There doesn't seem to be any archived copy of the AT&T 305-490 "3B2
Computer Technical Reference Manual" anywhere nor any indication if it
included board schematics. Beyond that, I cannot find a hint of anything
previously archived that would have schematic level information on any
3B2 computer. That's why I'm doing this. 
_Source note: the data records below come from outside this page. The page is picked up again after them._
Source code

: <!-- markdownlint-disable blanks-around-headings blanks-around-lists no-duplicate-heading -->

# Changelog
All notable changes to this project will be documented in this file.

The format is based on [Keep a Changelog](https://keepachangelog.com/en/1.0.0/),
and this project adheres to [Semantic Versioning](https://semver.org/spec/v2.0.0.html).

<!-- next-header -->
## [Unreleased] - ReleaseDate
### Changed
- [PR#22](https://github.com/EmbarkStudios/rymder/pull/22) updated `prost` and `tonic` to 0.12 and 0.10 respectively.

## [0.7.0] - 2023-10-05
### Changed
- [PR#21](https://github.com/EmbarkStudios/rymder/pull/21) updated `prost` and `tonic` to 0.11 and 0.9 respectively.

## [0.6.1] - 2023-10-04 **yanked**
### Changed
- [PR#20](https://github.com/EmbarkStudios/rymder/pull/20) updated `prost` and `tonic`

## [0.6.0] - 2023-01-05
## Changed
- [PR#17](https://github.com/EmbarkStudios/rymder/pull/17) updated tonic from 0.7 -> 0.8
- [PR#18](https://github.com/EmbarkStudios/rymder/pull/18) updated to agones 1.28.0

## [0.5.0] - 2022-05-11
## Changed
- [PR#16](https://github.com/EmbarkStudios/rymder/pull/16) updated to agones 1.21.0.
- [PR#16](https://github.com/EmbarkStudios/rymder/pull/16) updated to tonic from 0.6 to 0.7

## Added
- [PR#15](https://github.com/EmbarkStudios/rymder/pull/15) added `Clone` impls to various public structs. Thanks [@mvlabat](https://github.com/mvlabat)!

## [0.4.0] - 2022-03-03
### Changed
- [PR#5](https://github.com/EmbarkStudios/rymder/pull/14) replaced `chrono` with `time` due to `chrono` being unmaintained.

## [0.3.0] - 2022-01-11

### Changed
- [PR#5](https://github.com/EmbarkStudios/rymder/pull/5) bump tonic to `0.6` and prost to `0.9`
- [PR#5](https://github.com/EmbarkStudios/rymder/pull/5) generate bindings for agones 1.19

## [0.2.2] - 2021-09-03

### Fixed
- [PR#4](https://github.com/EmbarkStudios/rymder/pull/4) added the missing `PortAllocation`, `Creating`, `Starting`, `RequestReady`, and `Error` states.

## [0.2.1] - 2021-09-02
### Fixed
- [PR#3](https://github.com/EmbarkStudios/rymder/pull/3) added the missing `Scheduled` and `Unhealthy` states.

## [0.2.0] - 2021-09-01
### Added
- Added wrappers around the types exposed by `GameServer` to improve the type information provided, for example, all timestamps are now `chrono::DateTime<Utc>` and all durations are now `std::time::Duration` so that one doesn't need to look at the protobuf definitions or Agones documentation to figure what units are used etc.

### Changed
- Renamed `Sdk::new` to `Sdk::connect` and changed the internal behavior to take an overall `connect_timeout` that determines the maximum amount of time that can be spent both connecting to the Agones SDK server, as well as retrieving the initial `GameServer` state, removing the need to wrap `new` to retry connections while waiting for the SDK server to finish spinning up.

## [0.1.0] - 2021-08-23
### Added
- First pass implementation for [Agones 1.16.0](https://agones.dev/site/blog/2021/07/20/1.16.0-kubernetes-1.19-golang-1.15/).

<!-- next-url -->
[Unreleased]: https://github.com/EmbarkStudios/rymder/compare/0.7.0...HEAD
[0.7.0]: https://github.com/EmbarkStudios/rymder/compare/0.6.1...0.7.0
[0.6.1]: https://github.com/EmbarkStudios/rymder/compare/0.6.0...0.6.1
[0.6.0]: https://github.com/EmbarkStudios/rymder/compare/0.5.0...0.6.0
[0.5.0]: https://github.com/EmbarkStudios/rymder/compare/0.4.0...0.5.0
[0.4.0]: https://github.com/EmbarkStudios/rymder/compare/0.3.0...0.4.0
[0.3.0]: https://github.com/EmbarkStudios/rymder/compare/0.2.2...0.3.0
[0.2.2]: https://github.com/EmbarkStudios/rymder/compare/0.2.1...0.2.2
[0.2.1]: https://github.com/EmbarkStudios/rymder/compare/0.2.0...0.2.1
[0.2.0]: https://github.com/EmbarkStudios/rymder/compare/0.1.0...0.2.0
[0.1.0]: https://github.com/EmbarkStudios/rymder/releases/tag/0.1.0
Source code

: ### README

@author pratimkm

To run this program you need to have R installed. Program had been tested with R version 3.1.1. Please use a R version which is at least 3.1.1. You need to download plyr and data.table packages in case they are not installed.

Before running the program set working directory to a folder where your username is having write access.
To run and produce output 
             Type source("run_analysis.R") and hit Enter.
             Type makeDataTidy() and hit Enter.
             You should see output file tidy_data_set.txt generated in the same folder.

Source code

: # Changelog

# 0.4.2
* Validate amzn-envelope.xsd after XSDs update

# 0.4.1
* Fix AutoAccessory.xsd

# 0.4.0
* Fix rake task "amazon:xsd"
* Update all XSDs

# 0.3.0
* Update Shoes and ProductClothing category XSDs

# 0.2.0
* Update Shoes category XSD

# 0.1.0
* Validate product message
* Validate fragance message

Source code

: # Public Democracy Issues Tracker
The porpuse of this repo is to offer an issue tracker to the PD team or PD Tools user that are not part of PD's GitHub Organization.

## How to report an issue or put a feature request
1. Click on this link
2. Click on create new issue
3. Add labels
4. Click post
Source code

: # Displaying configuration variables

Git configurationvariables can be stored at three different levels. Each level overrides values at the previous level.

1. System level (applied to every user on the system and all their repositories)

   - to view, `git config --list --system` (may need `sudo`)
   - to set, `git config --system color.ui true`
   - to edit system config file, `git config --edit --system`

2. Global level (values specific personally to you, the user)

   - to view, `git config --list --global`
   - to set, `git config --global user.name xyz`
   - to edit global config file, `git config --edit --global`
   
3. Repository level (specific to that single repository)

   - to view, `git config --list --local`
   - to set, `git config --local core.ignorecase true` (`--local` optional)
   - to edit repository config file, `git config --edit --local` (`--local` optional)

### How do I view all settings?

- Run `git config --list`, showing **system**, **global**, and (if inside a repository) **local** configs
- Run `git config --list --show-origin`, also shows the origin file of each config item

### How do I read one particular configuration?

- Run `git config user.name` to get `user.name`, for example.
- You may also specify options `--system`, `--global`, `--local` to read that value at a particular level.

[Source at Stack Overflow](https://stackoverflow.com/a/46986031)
I know of Seth's work. I pulled ROM images for him which started me down
this rabbit hole! Otherwise my 3B2s would be quietly rusting in the
basement! 

Thanks for the feedback. 

On 2015-01-09 09:53, Al Kossow wrote: 

> On 1/8/15 6:35 PM, Alan Hightower wrote:
> 
>> I appreciate all the input from folks. With 3600 though holes and at least 4 layers, I'm afraid I will make mistakes using any manual method like ohm tracing without a check or balance. With so many permutations and little personal knowledge about the WE chipset, I'm sure I will miss an occasional trace that shoots to the other side of the board.
> 
> Looking at the picture, it isn't that hard to decompose what's there into
> functional blocks. At that density, the PC layout guy will have kept the
> parts that are closely related together. You have an expansion bus interface
> on the left with bus buffering, HD controller, UART, floppy interfaces and a
> DMA controller for it on the top, processor upper right, four eproms, so there
> is a 32 bit data bus, and some sort of memory interface coming out the bottom.
> 
> Get the SYS V driver sources and headers from Seth, that will tell you what the
> interrupts and DMA channels are hooked to and where the peripherals are mapped.
> 
> Start with the CPU and trace the address and data bus paths. You don't need to
> buzz out every pin, just identify what buffer is connected to what and start
> ticking off the ICs from the top board layout out through the peripherals,
> expansion bus, and memory bus. Once that's done, you'll have decoders, state
> machines and glue logic which should be functionally associated with one of
> the big blocks. It doesn't look like there are many bipolar proms or PLA/PALs
> I see one 82S153 sequencer near the CPU, but Signetics parts (82S100, 105, 153)
> don't have protection fuses.
> 
> I have one document that I haven't put on line yet that I think describes the
> expansion bus, I'll try to get that uploaded today.
> 
> Is there a description somewhere of what the various 3B2 CPU boards had on them
> or what the memory board looks like?
> 
> It's a drag the guy on eBay wants so much for the docs they've listed.